Fili: quali utilizzare in bigiotteria, tipologie e tecniche

Fili: quali utilizzare in bigiotteria, tipologie e tecniche

Creare da se i propri bijoux è davvero un bellissimo passatempo, infatti oramai da moltissimi anni, sono molte le signore che decidono di acquistare fili, perle e tutto l’occorrente necessario alla realizzazione di gioielli fai da te. Un hobby creativo ideale per chi ha tanta fantasia poiché quest’ultima, consentirà di avere gioielli sempre innovativi ed unici.

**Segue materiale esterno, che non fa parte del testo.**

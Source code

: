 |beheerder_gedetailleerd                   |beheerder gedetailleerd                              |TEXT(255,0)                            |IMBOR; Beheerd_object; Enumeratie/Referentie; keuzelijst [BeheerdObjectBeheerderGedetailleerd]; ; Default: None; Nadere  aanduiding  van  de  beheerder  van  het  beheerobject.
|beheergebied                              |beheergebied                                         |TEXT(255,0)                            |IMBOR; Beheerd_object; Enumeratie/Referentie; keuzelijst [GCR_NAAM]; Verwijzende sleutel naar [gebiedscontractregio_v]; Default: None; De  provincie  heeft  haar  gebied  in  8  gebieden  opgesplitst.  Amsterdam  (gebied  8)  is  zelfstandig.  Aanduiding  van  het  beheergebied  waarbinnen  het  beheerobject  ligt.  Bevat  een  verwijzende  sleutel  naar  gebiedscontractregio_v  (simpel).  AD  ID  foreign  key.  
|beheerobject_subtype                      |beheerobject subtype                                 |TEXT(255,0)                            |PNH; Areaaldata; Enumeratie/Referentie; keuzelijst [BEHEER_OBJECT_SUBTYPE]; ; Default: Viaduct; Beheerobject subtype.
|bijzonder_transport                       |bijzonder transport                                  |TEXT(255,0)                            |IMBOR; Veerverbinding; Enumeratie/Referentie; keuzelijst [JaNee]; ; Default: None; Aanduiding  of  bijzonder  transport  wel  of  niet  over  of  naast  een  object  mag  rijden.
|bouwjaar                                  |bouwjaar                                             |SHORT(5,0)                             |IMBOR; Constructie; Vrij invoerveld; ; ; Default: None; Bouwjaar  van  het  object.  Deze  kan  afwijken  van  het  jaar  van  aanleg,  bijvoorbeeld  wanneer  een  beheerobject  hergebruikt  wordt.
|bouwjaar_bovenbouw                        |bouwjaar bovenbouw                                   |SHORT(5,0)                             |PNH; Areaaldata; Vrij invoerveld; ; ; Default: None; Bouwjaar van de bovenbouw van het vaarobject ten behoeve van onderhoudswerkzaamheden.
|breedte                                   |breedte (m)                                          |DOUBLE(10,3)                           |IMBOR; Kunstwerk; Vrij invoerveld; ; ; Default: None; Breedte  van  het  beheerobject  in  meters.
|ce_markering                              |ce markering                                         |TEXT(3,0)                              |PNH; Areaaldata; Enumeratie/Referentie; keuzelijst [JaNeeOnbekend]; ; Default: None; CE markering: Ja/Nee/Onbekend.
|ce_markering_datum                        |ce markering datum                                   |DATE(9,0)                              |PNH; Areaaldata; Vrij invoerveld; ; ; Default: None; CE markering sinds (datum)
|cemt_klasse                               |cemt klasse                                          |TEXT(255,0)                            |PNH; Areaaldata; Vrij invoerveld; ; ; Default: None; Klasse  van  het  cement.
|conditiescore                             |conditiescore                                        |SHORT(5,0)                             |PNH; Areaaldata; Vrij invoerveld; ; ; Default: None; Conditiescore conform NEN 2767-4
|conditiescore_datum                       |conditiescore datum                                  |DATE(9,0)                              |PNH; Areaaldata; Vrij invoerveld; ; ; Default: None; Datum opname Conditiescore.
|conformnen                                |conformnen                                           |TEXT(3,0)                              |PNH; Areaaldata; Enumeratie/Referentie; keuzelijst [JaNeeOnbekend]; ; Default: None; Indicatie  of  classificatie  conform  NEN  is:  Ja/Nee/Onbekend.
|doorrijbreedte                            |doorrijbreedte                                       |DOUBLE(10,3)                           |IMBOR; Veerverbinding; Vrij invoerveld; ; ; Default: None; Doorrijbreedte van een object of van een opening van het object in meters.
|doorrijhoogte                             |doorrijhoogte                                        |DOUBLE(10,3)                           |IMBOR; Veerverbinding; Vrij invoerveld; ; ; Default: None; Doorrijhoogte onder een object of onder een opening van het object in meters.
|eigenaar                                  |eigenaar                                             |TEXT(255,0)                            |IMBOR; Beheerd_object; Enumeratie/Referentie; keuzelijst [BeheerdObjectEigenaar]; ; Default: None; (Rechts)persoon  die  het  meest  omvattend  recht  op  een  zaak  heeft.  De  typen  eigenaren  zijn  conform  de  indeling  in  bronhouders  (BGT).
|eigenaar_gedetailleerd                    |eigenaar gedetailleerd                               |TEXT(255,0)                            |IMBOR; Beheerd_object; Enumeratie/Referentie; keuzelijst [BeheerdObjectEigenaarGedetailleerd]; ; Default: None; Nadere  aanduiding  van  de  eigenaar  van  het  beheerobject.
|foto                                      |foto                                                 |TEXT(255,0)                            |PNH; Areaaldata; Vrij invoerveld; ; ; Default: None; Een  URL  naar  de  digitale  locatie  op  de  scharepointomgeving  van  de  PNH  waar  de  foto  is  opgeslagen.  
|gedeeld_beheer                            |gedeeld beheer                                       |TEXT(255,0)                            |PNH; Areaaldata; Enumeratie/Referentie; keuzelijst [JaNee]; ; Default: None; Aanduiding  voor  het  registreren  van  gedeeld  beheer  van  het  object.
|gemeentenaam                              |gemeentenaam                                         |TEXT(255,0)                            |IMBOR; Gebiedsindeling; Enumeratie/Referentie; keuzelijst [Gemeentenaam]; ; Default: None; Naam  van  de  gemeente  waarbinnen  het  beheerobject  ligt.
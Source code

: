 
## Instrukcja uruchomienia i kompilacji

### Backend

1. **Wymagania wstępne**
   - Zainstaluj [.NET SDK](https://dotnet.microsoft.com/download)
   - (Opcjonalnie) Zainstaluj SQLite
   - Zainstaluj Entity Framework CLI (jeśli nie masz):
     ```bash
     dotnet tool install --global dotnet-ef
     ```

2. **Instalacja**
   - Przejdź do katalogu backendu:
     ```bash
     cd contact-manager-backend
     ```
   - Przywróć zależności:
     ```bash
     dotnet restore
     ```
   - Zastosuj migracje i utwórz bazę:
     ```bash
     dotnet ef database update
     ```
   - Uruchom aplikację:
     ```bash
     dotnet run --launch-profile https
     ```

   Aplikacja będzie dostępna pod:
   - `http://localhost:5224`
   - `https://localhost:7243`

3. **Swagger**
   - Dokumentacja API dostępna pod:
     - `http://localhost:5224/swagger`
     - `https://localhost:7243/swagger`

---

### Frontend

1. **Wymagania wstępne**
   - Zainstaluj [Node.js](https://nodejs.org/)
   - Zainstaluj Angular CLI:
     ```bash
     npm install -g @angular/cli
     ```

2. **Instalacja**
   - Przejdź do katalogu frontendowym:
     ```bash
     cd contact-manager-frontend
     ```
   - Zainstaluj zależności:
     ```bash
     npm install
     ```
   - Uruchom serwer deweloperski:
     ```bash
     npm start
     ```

Tutto questo per molte persone diventa un vero e proprio business, fatto di pezzi unici lavorati a mano e con materiali talvolta anche di un certo pregio che danno origine a gioielli di lusso. Ogni prodotto che servirà a confezionare i vostri gioielli dovrà essere di qualità così da avere un oggetto che possa durare nel tempo, primo importante passo è la scelta dei fili, ne esistono parecchi in commercio e bisogna sceglierli secondo quello che si vuol costruire.

Tipologie

Esistono varie tipologie di filo per bigiotteria dunque prima di acquistarlo bisognerà capire cosa si vuole realizzare così da scegliere quello più giusto. Tra i principali materiali utilizzati vi sono:

  • Filo metallico: un filo resistente che è possibile modellare per creare forme e dare struttura al gioiello. Ne esistono di diversi metalli come ad esempio quello in acciaio inox, sorprendentemente resistente e forse tra i più difficili da modellare, ma sicuramente un filo che difficilmente si spezzerà nel tempo è possibile trovare anche fili di rame, ottone, alluminio e stagno che solitamente sono i più comuni tra i principianti poiché facili da modellare. Infine anche fili in argento o placcati in oro, tra i più costosi.
  • Cordoncini: i cordoncini sono i più semplici ed ottimi per creare gioielli semplici, ve ne sono di diversi tipi anche intrecciati a fili metallici. Si potrà utilizzare il nylon, il cotone, il caucciù che è tra i più ricercati, ma anche cuoio ed alcantara. Da non sottovalutare anche il cordone in maglia tubolare da riempire con altri fili o magari Swarovski e perle ed infine vi è anche la coda di topo.
  • Nastri: questi ultimi sono facilissimi da reperire in qualunque merceria, ve ne sono di velluto, di seta ma anche di grosgrain ed infine tra i più classici quelli di organza.

Tecniche

Le tecniche per lavorare i fili sono molteplici, se si tratta di un filo semplice, di cotone, organza, ma anche un cordoncino, è facile intrecciarli o lavorarli magari all’uncinetto a cui aggiungere, anche durante la lavorazione, ciondoli, perle e quant’altro. Per quanto riguarda i fili metallici, allora per lavorarli bisognerà munirsi di pinze e tronchesi con cui si potrà dare a questi fili delle forme ben definite e dopo aggiungere altri ornamenti per gioielli.